# Problem statement:
Where does "with" appear in the data? Return each line that holds it.

# Given data:

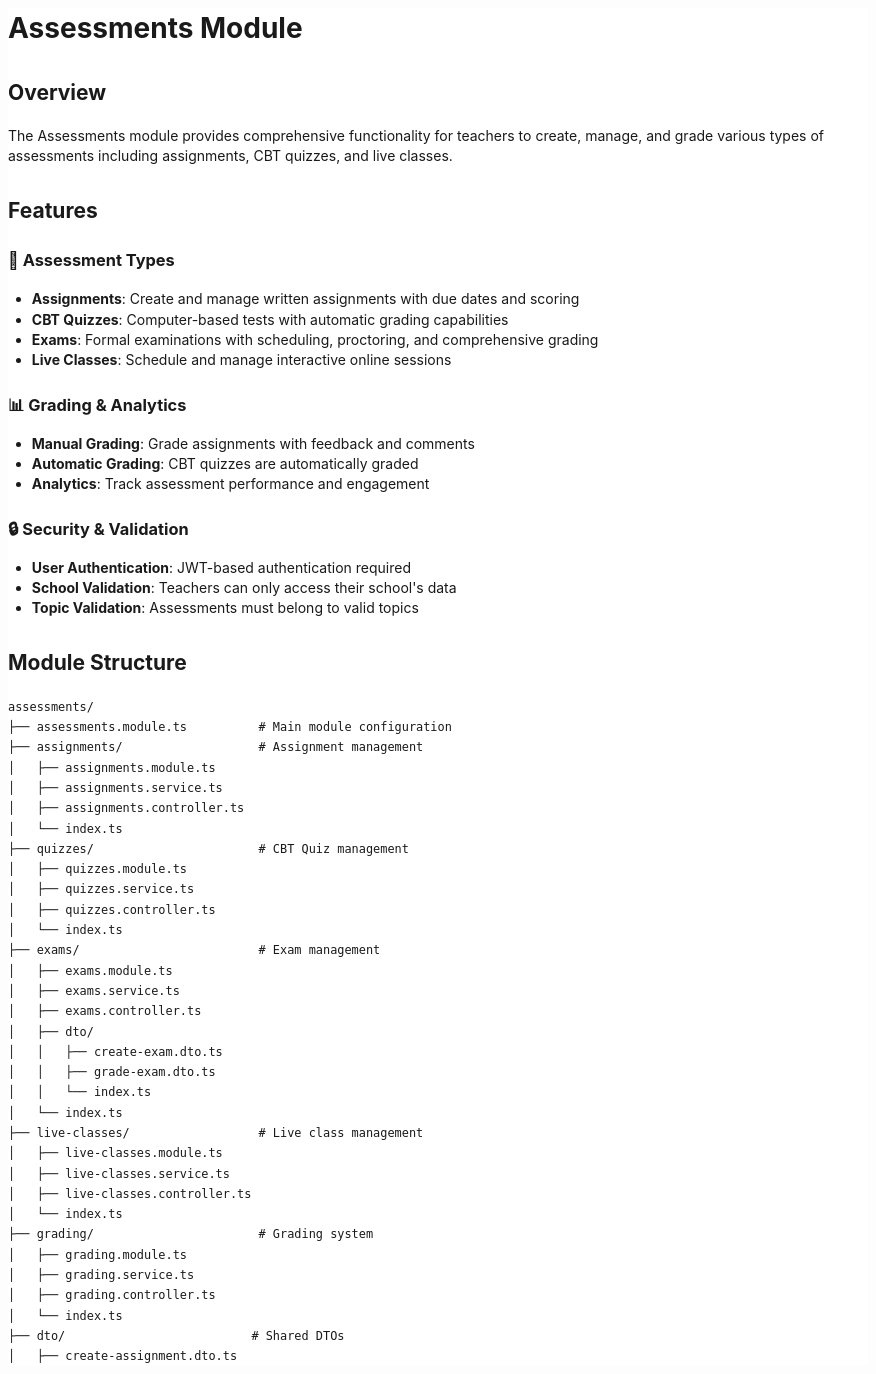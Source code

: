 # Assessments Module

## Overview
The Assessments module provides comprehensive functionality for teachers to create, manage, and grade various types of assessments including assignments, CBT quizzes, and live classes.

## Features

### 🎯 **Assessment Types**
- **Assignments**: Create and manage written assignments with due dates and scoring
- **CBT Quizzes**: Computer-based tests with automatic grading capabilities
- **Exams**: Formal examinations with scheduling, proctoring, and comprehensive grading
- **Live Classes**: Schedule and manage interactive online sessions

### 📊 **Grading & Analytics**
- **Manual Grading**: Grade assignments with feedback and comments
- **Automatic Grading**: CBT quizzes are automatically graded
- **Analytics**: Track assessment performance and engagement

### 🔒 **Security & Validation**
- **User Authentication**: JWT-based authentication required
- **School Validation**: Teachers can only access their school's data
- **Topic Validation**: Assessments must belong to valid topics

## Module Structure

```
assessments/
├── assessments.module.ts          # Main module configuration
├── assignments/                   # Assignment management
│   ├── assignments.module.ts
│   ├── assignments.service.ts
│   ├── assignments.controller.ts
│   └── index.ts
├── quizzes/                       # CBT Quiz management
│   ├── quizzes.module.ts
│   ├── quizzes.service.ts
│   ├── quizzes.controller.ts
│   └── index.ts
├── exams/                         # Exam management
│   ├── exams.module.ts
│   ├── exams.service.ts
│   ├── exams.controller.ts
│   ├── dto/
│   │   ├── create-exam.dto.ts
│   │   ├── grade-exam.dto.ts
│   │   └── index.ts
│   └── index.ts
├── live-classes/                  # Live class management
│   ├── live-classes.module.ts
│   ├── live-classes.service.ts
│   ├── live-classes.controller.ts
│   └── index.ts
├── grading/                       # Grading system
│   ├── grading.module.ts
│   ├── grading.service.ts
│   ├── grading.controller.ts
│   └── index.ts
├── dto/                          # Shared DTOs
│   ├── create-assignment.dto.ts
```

# Task answer:
- **Assignments**: Create and manage written assignments with due dates and scoring
- **CBT Quizzes**: Computer-based tests with automatic grading capabilities
- **Exams**: Formal examinations with scheduling, proctoring, and comprehensive grading
- **Manual Grading**: Grade assignments with feedback and comments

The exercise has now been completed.